- What you need to do: Beginning with the line containing "para seu sistema" and ending with the last line of the entries below, copy each line exactly and nothing else.

Items listed in a dataset
------------------------------------------------------------

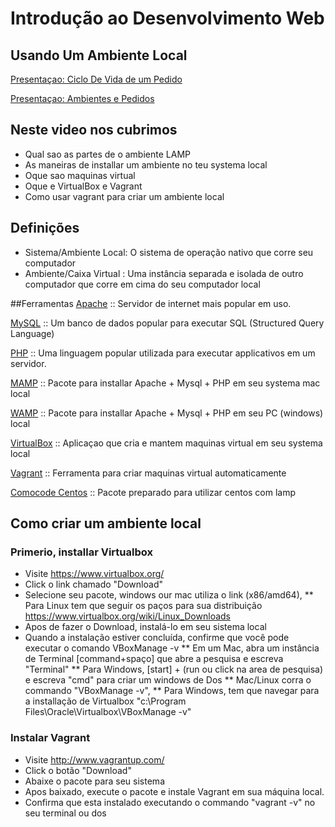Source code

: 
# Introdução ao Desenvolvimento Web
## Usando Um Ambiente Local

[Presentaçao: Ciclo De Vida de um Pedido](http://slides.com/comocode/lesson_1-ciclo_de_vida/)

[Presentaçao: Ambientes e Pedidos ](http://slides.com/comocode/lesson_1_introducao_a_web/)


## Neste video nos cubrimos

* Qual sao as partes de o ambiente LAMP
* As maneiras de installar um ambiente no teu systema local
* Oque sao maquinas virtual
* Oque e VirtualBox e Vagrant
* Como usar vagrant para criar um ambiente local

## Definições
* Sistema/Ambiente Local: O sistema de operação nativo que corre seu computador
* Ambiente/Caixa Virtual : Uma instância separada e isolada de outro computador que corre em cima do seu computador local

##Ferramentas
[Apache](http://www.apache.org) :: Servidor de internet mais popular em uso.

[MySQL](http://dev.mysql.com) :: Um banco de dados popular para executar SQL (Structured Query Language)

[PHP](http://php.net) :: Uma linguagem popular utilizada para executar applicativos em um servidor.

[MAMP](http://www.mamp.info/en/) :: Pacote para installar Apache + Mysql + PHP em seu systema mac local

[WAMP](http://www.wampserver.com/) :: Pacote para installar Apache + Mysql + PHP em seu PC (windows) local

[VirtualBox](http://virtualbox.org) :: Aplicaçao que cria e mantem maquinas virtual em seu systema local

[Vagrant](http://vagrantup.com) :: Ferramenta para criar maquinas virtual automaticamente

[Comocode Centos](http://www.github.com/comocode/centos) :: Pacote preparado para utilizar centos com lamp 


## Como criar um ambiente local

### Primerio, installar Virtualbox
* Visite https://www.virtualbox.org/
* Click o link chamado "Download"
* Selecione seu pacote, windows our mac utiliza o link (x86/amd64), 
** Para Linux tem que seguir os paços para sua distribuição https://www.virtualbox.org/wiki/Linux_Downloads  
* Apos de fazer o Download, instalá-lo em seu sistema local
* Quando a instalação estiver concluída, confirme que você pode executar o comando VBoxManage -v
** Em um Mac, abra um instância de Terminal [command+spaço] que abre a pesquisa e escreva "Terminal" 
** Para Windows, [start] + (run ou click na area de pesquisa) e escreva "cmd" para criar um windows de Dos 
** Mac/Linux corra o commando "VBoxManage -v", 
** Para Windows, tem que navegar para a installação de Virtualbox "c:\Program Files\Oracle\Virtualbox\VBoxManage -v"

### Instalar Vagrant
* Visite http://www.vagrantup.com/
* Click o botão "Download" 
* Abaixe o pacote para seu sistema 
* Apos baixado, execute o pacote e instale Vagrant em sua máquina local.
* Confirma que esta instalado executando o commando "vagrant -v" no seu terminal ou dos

------------------------------------------------------------

- Written solution:
* Abaixe o pacote para seu sistema 
* Apos baixado, execute o pacote e instale Vagrant em sua máquina local.
* Confirma que esta instalado executando o commando "vagrant -v" no seu terminal ou dos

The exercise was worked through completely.